Only one portion of the data is to be written out: from the line bearing "3. Разработать модель" through the line bearing "### Описание". Write it exactly as it appears.

Plain-text document sources:
-- Opening Marker --

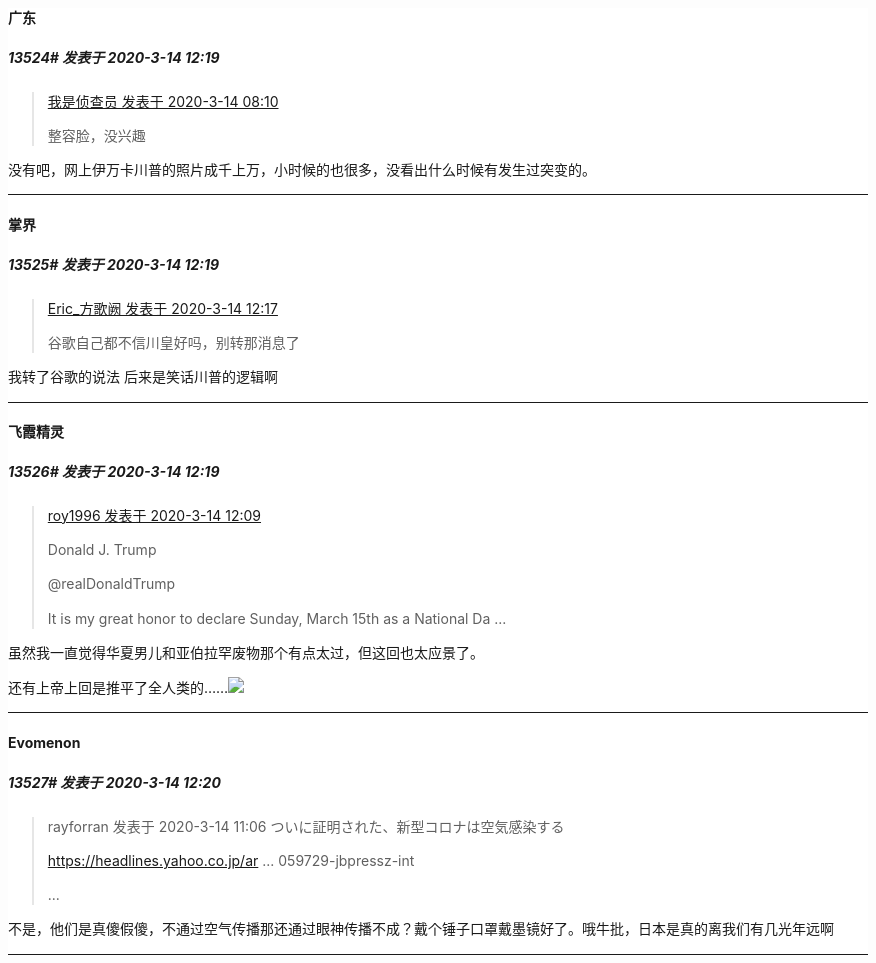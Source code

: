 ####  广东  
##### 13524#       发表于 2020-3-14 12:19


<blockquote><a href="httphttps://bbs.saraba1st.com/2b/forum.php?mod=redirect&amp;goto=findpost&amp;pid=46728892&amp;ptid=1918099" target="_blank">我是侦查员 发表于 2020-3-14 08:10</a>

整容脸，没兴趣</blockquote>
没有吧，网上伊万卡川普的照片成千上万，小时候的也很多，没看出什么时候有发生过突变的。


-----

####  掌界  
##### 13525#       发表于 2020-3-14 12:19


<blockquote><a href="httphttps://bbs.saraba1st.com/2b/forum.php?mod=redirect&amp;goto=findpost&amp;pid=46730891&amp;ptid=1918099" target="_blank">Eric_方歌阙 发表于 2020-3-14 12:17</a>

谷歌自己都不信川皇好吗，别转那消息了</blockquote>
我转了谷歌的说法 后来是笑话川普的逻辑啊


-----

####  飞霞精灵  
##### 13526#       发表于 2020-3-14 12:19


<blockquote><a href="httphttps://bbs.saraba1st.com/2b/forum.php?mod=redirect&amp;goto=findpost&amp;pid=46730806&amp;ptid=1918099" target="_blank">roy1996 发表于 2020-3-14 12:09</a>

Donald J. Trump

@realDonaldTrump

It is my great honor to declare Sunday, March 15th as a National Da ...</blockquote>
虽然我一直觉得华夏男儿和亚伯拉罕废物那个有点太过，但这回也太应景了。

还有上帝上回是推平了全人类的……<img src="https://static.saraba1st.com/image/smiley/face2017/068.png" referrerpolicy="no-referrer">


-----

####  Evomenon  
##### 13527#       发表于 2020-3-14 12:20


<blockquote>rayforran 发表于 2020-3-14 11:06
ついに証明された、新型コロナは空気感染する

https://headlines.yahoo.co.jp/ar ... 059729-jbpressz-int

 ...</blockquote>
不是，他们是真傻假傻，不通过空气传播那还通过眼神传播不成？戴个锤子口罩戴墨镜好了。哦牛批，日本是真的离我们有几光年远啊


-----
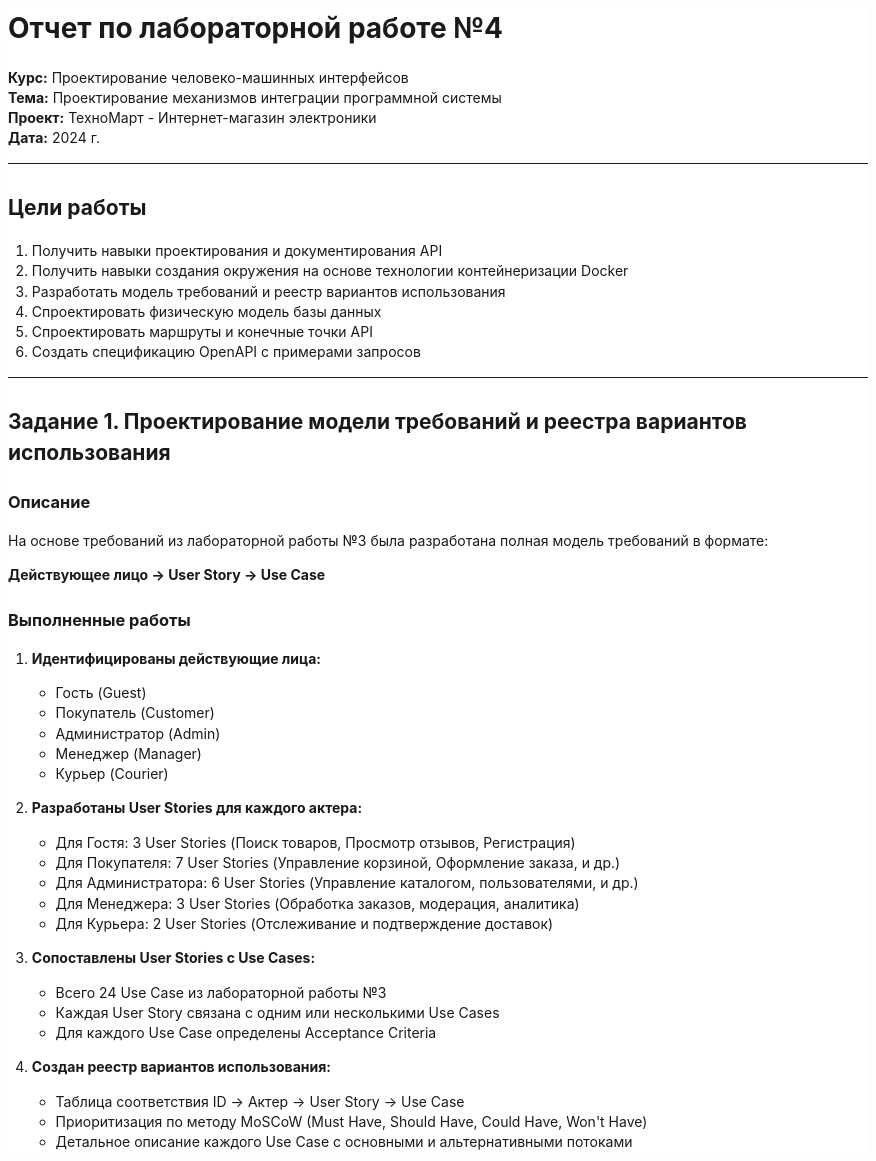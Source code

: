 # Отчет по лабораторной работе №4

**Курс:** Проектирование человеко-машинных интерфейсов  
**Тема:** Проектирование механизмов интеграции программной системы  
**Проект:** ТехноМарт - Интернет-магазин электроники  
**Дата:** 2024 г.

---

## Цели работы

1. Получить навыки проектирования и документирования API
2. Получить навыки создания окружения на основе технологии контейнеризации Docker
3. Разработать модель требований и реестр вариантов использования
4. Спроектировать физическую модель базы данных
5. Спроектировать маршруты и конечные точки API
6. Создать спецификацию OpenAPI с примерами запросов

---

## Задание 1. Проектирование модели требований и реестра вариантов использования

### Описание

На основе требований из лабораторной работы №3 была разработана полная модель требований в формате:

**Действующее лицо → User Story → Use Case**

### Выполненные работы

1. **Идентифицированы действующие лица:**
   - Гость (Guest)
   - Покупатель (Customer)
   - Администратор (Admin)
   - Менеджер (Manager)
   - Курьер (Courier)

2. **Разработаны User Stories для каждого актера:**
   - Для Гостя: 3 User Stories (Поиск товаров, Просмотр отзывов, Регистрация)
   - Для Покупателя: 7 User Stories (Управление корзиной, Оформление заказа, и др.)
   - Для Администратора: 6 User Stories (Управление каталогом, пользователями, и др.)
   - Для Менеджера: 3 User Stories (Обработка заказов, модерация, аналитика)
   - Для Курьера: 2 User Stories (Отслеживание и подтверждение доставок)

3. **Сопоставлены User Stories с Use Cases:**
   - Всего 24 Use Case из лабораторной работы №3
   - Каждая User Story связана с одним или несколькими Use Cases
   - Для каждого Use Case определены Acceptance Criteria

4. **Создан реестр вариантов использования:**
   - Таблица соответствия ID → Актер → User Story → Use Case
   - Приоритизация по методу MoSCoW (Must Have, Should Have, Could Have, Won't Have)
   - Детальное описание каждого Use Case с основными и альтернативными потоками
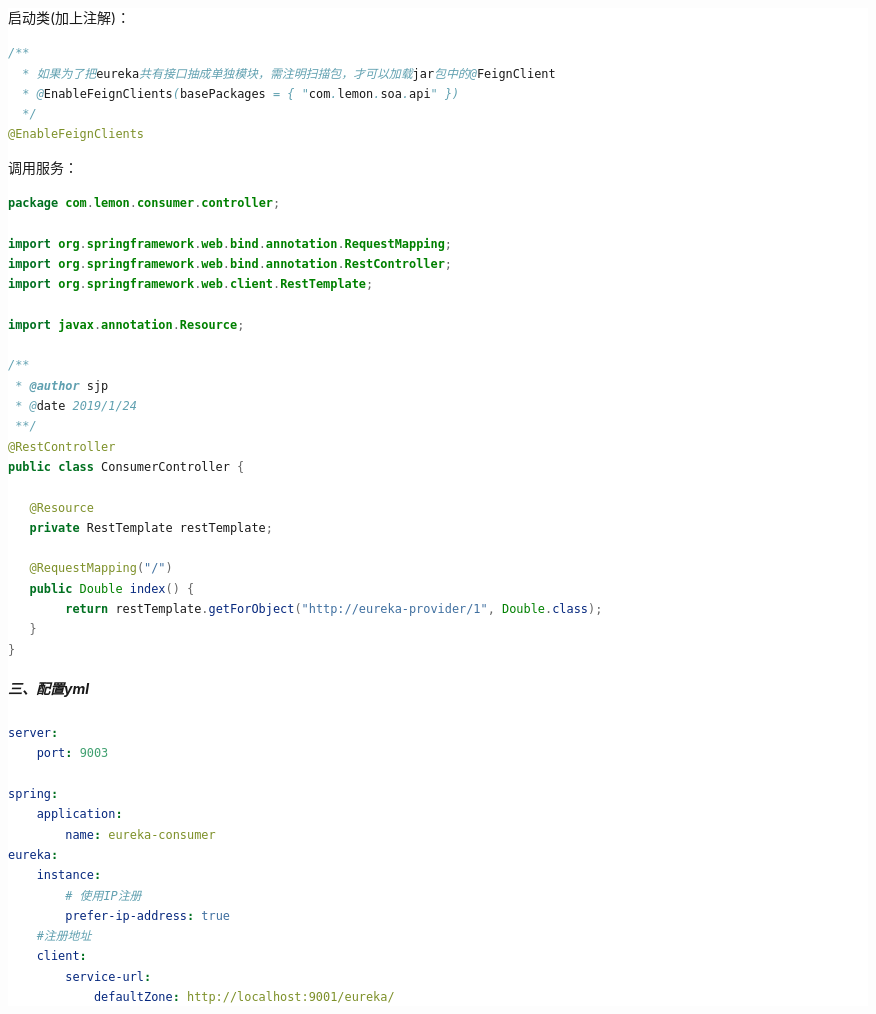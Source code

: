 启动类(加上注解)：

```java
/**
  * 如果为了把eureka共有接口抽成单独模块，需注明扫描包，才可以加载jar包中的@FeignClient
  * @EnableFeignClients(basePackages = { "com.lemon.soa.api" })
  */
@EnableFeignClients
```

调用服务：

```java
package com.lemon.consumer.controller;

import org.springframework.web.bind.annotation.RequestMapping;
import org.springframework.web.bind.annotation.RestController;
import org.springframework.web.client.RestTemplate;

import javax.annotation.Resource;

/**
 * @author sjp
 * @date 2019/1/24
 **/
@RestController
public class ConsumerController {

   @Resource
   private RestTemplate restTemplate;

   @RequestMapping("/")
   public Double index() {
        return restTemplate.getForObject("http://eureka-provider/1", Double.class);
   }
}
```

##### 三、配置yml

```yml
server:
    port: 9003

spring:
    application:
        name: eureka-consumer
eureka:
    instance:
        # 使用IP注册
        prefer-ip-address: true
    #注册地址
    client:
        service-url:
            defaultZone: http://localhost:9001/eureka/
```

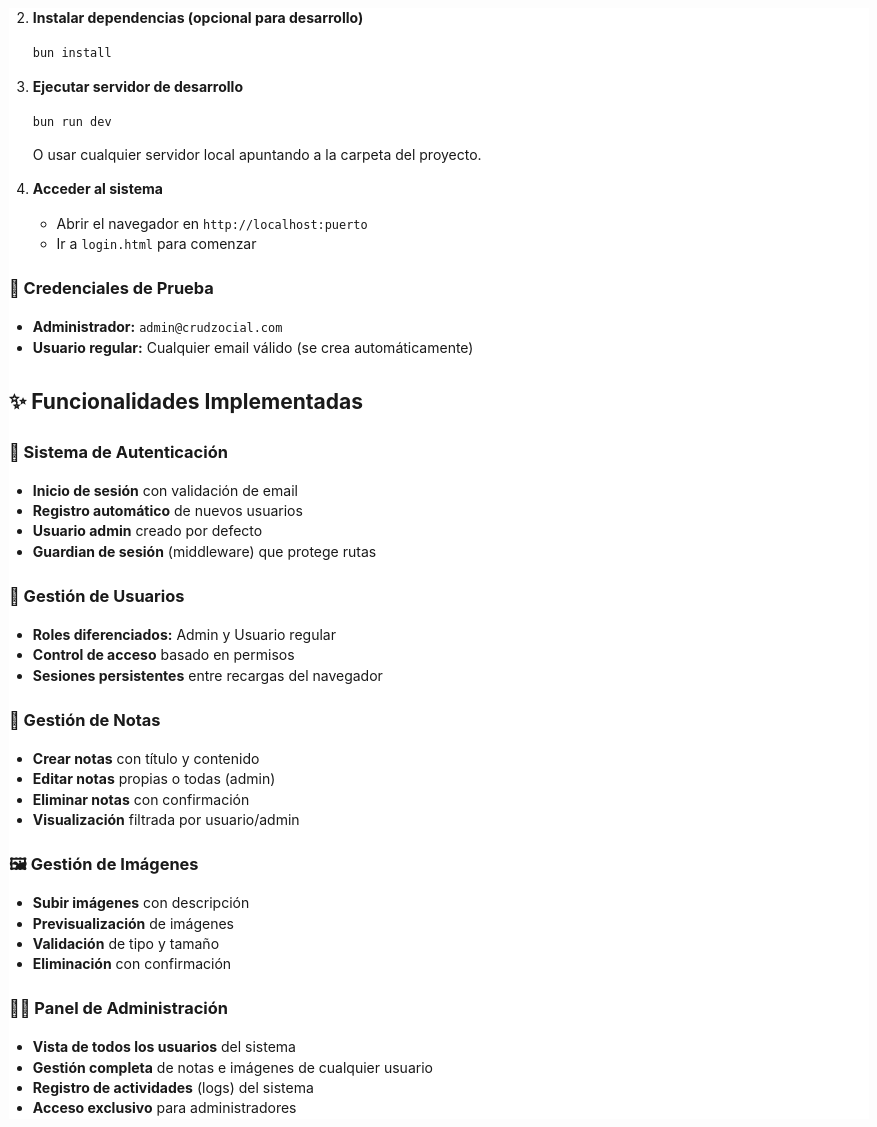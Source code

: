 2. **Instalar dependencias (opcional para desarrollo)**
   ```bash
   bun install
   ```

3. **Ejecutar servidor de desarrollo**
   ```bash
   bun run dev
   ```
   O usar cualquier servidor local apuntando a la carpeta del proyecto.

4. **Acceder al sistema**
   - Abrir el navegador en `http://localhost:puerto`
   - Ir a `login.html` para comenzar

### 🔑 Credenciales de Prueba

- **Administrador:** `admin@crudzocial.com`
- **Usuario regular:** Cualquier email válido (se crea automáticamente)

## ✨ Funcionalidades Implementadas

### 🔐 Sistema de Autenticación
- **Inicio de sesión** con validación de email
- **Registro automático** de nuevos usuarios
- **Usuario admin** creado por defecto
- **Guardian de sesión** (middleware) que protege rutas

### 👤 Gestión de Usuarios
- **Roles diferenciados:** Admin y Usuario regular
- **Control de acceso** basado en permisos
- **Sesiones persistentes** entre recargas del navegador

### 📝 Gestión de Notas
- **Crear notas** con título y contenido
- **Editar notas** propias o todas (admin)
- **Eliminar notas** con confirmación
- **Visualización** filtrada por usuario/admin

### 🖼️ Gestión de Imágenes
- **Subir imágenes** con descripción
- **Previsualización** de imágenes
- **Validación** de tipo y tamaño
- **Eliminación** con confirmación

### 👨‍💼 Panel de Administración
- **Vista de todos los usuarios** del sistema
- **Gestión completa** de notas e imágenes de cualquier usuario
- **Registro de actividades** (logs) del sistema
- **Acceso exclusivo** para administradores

-- Closing Marker --

### Task output
3. Разработать модель требований и реестр вариантов использования
4. Спроектировать физическую модель базы данных
5. Спроектировать маршруты и конечные точки API
6. Создать спецификацию OpenAPI с примерами запросов

---

## Задание 1. Проектирование модели требований и реестра вариантов использования

### Описание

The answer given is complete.